Ook mevrouw Serraris klom in de pen om tegen het plan te protesteren…

In 1947 werd het Ginnekense stratenplan gewijzigd. Het Schoolakkerplein werd kleiner. Bovendien werd het in noordelijke richting verschoven, waardoor er zowel aan de noord- als aan de zuidzijde van het plein huizen konden worden gebouwd. Daar stond tegenover dat de nieuwe Keermanslaan een groot gazon kreeg, waardoor een vrij uitzicht vanuit de later gebouwde wijk Mariaveld op de Laurentiuskerk werd verkregen. Het stratenplan riep felle reacties op bij een aantal Ginnekenaren.
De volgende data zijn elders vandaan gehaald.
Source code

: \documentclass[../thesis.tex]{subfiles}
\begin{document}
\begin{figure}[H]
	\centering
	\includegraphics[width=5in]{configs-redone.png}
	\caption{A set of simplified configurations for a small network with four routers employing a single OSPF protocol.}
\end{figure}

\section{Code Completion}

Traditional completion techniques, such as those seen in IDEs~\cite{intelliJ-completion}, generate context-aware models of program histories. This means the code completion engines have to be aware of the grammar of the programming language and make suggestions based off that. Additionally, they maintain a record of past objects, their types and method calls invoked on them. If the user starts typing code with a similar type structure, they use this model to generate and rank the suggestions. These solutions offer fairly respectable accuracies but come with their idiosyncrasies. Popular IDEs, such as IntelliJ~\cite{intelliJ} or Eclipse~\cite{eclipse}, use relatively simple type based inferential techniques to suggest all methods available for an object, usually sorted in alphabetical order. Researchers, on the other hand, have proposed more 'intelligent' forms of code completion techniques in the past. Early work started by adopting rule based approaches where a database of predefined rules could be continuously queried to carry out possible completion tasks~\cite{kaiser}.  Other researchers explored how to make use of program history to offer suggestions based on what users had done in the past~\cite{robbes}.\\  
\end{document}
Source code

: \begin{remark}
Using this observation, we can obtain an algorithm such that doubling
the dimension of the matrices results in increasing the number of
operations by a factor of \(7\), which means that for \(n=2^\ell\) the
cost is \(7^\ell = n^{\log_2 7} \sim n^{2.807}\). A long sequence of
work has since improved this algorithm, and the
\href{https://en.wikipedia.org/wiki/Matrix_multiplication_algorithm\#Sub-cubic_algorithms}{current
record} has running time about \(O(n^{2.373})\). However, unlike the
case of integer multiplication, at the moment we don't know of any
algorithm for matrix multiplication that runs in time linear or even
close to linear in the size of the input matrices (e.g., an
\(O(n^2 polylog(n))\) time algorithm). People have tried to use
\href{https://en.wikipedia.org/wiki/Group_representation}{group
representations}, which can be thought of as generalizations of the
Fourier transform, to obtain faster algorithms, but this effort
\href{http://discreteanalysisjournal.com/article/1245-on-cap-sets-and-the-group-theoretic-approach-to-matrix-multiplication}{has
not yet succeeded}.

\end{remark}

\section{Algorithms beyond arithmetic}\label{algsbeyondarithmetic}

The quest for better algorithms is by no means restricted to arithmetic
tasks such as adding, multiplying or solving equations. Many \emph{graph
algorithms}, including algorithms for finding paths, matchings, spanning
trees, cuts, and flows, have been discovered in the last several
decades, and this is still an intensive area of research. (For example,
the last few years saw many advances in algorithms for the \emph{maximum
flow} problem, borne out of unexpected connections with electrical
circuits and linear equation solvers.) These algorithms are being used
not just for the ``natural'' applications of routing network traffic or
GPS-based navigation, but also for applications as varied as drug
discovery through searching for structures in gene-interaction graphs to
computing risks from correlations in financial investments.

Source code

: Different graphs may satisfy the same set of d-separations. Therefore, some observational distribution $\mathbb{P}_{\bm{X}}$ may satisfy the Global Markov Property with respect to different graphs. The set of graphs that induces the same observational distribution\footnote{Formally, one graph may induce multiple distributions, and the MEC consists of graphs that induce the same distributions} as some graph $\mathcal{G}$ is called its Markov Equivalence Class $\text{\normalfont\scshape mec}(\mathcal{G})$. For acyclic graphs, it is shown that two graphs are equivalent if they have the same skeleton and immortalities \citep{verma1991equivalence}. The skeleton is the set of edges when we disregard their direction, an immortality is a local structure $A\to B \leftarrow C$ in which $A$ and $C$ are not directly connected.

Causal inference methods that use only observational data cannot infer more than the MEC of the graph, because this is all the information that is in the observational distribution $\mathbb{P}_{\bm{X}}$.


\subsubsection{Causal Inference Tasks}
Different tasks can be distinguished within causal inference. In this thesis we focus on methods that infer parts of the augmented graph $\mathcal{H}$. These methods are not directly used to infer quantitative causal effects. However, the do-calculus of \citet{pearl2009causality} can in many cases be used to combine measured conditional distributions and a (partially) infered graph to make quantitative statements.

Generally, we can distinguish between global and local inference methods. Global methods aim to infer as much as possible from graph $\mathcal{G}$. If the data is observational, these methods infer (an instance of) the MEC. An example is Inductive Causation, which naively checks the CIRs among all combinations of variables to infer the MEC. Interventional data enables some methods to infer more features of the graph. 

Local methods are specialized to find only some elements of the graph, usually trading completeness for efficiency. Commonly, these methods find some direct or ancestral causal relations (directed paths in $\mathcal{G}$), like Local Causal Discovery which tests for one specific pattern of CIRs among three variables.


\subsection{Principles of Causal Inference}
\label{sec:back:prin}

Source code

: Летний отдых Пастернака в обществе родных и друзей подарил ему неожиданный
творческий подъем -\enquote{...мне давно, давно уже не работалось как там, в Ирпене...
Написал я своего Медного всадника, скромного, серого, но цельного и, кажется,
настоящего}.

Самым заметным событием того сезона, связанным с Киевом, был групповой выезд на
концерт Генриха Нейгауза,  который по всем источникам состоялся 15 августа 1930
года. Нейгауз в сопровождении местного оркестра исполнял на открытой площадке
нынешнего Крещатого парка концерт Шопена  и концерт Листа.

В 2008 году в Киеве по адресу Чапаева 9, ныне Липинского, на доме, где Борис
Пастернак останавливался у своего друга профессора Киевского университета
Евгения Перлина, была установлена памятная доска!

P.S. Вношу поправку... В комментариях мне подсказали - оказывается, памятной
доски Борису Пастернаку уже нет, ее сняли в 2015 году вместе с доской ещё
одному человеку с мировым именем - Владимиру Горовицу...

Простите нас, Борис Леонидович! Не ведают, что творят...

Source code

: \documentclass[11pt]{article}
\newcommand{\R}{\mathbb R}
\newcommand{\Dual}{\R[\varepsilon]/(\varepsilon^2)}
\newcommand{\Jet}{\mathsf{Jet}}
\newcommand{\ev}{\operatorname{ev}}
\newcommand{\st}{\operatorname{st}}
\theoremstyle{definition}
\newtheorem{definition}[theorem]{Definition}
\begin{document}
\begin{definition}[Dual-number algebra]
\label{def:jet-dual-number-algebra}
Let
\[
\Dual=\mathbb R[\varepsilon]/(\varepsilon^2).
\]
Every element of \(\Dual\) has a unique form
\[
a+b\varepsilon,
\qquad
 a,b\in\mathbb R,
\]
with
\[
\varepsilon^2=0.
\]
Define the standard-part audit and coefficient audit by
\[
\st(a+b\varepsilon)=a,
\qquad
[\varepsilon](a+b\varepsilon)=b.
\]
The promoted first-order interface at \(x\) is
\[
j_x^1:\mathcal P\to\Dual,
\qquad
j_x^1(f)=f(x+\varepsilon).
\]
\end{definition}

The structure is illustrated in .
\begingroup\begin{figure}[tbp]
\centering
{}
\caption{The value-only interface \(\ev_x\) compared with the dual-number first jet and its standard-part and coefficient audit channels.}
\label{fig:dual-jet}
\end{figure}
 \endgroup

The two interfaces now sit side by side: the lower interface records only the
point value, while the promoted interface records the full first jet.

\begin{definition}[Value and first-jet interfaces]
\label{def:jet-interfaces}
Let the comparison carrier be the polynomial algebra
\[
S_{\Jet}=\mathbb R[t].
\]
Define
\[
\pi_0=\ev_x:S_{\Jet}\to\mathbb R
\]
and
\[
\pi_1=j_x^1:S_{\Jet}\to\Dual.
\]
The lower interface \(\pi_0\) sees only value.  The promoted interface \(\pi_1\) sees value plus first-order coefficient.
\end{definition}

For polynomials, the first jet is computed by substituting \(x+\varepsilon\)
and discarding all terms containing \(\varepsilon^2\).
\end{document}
Er werden diverse bezwaarschriften tegen het Bredase plan ingediend. Mevrouw Serraris, echtgenote van de in 1946 overleden Ginnekense burgemeester, voerde in haar bezwaarschrift aan dat de annexatie met behulp van de bezetter tot stand was gekomen. De gemeente Breda had volgens haar niet het recht het Ginnekense plan voor de bouw van betere woningen te veranderen in een 'arbeiderswijk'.

Breda had haast om met de bouw te kunnen beginnen. Er was na de oorlog een groot tekort aan woningen. Er stond een plan op stapel om met Rijkssteun 750 'arbeiderswoningen' te bouwen, verdeeld over verschillende delen van de stad. Hiervan zouden er 148 op en rond het Schoolakkerplein worden gebouwd, inclusief vier winkelpanden. De R.K. Bouwvereniging Ginneken deed verwoede pogingen om de bouw zelf ter hand te mogen nemen, maar de gemeente gaf er de voorkeur aan dit zelf uit te voeren. Daarna wilde Sint- Laurentius de woningen overnemen. Verder dan een zo genoemde beheersovereenkomst kwam het voorlopig niet. Diverse woningen werd in de loop der jaren aan de bewoners verkocht. Andere woningen kregen begin jaren negentig een grote opknapbeurt. Het gekibbel over wat er met en rond het Schoolakkerplein moet gebeuren is nog steeds niet verstomd.

2. Op het Schoolakker stonden ook diverse boerderijen.
3. Het Schoolakker was voor de Tweede Wereldoorlog nog een open vlakte met wat paden er door. In de verte de Laurentiuskerk.
4. In de jaren dertig werd de ruimte geschikt gemaakt voor evenementen als de Ginnekense kermis.
5. Ook was er toen voldoende plaats om een circus naar het Ginneken te laten komen.
6. Er staat ook nu nog een school aan de rand van het (nu) Schoolakkerplein.